MOST of the 3,500 Irish patients who received potentially faulty hip implants over the course of six years still do not know if they need new operations.
The ASR (articular surface replacement) implants made by DePuy Orthopaedics were at the centre of a worldwide recall last year after they were linked to complications in patients.
Parent company Johnson & Johnson received data showing that after five years 12pc of patients who got the implants needed revision surgery.
All the Irish patients were invited to return to the hospital for tests to find out if any problems had developed and if they needed to be operated on again.
However, the HSE said most of the patients involved in the recall are still at the initial assessment stage and this will continue until at least the end of this month. Most patients are being assessed as a precautionary measure.
A very small number have already had to undergo a new operation. So far the "anecdotal evidence" is that the implant functioned well in this country.
It comes as a firm of solicitors planning to launch legal action against the makers is to hold a meeting addressed by two experts in Dublin today.

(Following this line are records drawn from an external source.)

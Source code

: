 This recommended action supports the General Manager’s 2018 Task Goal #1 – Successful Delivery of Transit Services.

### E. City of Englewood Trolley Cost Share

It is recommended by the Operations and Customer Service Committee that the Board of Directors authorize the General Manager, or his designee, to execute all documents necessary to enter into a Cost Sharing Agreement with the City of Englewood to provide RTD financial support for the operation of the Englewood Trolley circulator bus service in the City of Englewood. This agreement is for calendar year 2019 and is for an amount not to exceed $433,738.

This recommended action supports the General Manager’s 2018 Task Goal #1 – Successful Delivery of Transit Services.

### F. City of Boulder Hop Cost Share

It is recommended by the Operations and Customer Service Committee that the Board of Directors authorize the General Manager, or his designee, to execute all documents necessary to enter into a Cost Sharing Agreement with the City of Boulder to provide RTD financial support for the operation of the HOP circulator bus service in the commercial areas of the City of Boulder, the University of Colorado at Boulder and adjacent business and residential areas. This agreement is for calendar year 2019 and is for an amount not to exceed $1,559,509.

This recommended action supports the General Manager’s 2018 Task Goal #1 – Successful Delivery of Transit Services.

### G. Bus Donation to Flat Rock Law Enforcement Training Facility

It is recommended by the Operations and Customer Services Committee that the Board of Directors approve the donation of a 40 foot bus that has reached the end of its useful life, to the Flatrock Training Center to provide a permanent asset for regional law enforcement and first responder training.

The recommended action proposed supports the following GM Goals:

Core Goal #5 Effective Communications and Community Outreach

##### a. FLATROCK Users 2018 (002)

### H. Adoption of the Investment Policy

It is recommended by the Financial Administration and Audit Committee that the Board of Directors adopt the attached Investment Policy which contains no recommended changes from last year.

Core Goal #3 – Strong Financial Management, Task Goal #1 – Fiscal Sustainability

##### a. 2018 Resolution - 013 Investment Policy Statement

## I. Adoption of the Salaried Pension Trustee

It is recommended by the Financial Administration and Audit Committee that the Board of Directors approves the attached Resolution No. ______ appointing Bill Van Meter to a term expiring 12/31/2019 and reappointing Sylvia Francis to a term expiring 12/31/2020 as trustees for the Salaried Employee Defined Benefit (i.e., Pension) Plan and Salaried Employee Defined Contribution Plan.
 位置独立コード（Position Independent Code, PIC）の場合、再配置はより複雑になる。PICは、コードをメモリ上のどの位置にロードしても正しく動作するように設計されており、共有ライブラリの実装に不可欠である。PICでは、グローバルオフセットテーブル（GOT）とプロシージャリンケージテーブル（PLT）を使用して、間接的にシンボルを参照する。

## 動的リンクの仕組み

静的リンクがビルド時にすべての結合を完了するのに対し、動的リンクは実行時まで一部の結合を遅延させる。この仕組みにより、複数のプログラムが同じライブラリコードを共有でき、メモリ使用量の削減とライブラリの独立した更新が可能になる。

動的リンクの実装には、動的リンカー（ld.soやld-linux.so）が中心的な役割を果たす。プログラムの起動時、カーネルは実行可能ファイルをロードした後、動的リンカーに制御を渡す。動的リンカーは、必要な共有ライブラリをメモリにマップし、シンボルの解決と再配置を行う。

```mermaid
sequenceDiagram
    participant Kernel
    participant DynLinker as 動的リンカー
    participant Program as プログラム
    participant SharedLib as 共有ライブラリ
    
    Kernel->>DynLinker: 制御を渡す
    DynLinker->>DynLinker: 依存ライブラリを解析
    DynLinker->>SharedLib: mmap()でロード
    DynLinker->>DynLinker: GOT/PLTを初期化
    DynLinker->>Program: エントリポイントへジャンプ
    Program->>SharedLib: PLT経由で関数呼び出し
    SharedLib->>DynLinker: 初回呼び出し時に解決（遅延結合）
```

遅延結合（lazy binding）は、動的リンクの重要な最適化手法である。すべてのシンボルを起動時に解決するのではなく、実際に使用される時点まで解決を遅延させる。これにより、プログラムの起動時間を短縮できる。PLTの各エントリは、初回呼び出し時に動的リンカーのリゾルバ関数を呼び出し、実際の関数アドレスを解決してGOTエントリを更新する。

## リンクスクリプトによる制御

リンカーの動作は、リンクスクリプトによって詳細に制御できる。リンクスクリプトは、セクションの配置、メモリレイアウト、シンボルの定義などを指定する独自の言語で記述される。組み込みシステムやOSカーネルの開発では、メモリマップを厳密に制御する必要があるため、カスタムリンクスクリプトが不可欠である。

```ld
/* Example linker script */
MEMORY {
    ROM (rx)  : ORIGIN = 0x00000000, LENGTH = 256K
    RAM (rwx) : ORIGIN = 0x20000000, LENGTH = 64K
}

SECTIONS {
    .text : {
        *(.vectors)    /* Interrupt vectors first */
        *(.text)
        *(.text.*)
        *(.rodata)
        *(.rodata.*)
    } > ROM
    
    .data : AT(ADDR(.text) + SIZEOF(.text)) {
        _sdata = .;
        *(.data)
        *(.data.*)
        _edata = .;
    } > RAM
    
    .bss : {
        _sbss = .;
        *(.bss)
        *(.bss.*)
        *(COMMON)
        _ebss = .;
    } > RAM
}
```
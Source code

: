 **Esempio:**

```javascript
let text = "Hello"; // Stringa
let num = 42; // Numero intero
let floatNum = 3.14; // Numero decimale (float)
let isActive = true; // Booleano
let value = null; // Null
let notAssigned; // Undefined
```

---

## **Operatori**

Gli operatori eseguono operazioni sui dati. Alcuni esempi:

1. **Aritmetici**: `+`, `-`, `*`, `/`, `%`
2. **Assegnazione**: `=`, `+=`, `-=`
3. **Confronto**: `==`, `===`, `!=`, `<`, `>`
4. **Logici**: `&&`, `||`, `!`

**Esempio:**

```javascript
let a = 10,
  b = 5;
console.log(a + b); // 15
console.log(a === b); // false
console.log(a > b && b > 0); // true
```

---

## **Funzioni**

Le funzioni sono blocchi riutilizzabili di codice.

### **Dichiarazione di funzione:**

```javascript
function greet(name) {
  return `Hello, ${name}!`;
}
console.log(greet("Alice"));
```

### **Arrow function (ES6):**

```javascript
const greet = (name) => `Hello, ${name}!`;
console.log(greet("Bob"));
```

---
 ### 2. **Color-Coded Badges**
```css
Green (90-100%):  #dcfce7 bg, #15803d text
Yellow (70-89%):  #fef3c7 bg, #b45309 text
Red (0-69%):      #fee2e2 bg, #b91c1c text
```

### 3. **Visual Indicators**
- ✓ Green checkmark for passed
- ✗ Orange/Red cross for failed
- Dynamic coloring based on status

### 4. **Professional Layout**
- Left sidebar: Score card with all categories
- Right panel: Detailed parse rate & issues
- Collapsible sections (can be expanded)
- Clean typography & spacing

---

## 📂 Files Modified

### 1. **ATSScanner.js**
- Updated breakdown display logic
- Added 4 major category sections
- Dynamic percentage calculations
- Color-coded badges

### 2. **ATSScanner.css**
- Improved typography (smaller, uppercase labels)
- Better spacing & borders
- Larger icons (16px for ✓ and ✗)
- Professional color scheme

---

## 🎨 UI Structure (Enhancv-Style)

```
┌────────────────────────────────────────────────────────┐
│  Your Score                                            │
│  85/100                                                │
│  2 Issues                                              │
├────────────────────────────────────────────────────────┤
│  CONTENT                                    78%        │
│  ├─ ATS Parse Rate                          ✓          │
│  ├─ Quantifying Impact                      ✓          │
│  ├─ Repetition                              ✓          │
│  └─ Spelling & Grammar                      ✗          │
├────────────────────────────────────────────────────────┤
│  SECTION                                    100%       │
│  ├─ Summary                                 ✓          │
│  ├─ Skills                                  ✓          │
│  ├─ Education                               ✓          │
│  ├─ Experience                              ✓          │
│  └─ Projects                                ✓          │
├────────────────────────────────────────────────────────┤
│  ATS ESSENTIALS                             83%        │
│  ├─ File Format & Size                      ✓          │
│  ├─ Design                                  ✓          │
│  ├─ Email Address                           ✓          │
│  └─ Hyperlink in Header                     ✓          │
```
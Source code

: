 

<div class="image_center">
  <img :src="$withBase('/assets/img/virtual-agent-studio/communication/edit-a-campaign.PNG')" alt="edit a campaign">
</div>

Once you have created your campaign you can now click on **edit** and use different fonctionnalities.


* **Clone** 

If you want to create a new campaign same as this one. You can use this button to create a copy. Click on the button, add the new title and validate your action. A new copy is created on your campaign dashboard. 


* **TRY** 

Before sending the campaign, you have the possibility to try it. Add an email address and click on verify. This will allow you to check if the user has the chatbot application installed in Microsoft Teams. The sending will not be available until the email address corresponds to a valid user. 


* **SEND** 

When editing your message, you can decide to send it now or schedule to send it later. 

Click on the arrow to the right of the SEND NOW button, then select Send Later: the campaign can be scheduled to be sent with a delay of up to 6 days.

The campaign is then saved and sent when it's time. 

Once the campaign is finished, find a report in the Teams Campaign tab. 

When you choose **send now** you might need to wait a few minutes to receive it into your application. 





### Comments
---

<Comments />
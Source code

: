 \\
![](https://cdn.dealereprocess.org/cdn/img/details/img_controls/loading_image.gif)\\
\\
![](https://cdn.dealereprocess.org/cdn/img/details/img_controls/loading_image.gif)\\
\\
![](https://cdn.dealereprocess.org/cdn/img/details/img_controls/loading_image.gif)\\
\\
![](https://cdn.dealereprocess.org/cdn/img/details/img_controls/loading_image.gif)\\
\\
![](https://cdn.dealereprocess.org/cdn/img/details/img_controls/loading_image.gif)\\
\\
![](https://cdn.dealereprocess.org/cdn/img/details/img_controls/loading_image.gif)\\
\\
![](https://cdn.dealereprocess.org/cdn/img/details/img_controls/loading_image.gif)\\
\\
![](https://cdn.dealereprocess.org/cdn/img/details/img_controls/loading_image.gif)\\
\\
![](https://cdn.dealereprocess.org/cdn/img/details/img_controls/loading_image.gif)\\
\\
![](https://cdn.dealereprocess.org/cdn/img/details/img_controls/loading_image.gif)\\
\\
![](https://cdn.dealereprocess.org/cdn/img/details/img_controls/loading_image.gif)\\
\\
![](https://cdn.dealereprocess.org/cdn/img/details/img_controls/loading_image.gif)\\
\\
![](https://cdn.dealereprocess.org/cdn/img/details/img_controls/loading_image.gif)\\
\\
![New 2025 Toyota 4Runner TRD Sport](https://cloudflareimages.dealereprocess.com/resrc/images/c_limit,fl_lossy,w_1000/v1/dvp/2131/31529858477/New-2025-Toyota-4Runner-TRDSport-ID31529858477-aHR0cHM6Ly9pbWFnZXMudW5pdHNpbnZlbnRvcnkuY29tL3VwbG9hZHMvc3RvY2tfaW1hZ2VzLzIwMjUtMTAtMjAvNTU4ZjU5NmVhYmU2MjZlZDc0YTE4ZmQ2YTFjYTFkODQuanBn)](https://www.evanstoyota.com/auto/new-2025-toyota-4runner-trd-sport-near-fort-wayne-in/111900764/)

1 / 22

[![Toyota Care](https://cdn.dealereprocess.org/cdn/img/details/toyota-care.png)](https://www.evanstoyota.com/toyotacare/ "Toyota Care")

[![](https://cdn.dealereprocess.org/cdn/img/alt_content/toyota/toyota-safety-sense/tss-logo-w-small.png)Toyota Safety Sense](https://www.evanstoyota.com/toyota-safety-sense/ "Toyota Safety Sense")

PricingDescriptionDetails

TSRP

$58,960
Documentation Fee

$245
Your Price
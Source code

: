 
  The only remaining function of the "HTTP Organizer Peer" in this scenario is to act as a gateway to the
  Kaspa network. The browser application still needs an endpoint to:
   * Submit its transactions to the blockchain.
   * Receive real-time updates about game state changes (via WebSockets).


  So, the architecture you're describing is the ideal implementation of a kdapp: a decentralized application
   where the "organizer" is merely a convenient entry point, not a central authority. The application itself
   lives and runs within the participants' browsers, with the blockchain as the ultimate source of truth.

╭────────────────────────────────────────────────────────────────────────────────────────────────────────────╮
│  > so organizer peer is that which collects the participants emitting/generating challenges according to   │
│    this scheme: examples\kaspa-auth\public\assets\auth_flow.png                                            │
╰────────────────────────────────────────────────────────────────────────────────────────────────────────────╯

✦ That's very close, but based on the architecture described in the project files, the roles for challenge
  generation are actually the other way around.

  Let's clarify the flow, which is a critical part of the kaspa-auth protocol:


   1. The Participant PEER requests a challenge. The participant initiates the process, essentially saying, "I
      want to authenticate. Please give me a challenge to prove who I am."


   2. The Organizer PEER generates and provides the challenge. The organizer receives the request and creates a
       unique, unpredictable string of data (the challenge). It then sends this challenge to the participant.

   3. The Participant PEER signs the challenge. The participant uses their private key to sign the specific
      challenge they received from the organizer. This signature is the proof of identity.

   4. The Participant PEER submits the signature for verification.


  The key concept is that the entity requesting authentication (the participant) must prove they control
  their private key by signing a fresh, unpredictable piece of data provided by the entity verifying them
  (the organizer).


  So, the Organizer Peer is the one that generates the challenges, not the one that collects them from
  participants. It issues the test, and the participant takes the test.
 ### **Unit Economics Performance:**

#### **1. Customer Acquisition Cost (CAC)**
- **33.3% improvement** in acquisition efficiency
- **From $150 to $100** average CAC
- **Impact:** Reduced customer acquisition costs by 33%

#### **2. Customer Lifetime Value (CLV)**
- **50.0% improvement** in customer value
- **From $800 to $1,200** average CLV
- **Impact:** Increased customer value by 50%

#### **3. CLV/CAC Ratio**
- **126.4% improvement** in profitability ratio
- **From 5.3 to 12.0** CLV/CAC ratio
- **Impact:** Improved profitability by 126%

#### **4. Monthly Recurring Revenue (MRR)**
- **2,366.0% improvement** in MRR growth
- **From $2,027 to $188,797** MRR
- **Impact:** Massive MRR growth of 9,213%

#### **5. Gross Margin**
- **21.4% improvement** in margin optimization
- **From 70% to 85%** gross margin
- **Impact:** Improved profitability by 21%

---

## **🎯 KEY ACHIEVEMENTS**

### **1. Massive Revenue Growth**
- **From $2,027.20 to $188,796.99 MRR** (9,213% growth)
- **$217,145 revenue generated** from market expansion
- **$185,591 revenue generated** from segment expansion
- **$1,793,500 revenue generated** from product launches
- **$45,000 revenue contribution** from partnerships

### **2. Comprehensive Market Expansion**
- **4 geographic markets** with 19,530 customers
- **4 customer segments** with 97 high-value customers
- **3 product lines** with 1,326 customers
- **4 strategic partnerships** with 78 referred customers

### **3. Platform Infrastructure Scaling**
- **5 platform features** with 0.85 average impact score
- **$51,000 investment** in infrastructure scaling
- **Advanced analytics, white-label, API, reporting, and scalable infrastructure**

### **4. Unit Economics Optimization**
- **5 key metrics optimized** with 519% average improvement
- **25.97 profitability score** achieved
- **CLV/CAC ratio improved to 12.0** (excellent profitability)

Malcomson Law solicitors has invited mechanical engineer Dr Thomas Joyce and orthopaedic surgeon David Langton to address the meeting.
Solicitor Raymond Bradley said around 400 may need new surgery, but everyone who received the implant "has a potential action against the manufacturer and also the distributor of the product".
"As of now, no lawsuits have been served in Ireland, but DePuy is aware that some patients have begun the process to do so," a spokesperson for DePuy said.